• [INSTRUCTIONS TO FOLLOW]: From the listing below, pick out each line with the word "Dart".

• [DATA EXCERPTS]:
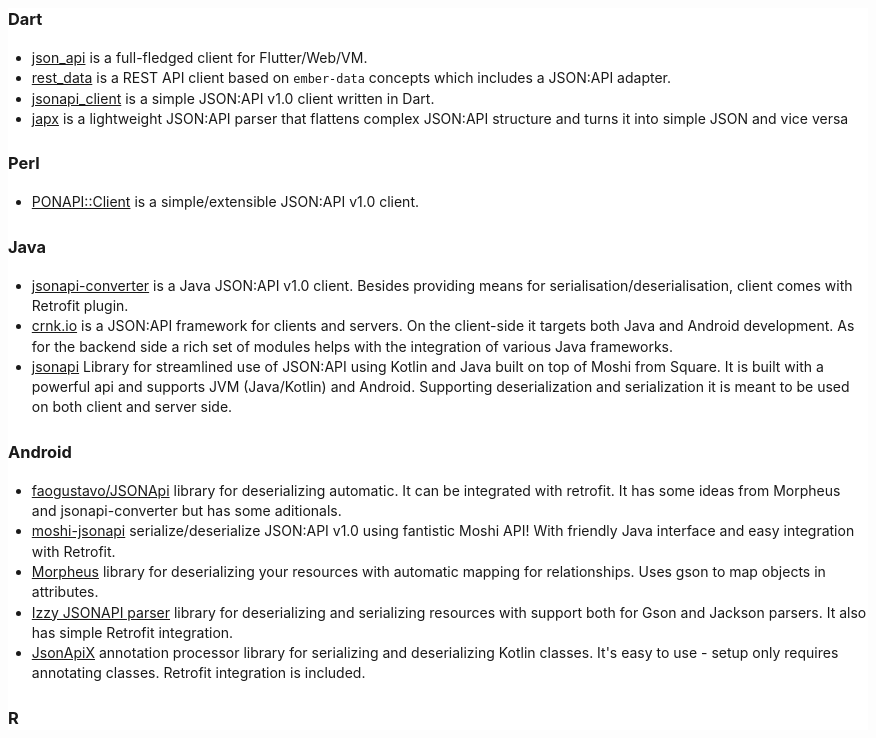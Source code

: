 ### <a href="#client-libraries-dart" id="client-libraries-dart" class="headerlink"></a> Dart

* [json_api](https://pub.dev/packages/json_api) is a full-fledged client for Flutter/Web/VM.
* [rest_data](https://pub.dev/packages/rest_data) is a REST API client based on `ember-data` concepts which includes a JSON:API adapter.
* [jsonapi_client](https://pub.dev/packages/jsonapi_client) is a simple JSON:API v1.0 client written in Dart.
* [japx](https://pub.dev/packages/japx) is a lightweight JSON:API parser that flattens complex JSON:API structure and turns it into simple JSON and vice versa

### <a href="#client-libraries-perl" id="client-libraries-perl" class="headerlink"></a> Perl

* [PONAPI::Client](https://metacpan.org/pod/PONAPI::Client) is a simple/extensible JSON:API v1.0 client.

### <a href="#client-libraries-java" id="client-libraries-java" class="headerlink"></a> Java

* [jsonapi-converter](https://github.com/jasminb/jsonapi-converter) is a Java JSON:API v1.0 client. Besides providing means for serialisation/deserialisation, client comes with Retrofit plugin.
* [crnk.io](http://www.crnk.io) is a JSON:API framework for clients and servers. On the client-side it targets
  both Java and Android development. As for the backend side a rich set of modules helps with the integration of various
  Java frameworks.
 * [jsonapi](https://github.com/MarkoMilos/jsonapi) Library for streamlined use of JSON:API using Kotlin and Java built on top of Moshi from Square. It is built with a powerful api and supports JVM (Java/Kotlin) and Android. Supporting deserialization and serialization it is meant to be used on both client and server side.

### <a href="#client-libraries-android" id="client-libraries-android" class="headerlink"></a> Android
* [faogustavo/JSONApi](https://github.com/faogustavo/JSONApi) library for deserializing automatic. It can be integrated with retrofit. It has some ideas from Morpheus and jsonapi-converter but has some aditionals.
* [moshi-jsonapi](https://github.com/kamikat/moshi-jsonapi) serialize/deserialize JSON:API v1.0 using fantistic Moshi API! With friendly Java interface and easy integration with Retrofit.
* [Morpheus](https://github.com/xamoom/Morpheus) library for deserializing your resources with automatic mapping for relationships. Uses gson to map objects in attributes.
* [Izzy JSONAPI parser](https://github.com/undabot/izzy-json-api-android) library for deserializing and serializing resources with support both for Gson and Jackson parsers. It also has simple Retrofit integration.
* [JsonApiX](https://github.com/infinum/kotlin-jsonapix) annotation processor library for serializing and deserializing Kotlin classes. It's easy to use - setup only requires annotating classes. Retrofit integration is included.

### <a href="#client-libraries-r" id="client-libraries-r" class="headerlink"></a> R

• [TASK ANSWER]:
: ### <a href="#client-libraries-dart" id="client-libraries-dart" class="headerlink"></a> Dart
* [jsonapi_client](https://pub.dev/packages/jsonapi_client) is a simple JSON:API v1.0 client written in Dart.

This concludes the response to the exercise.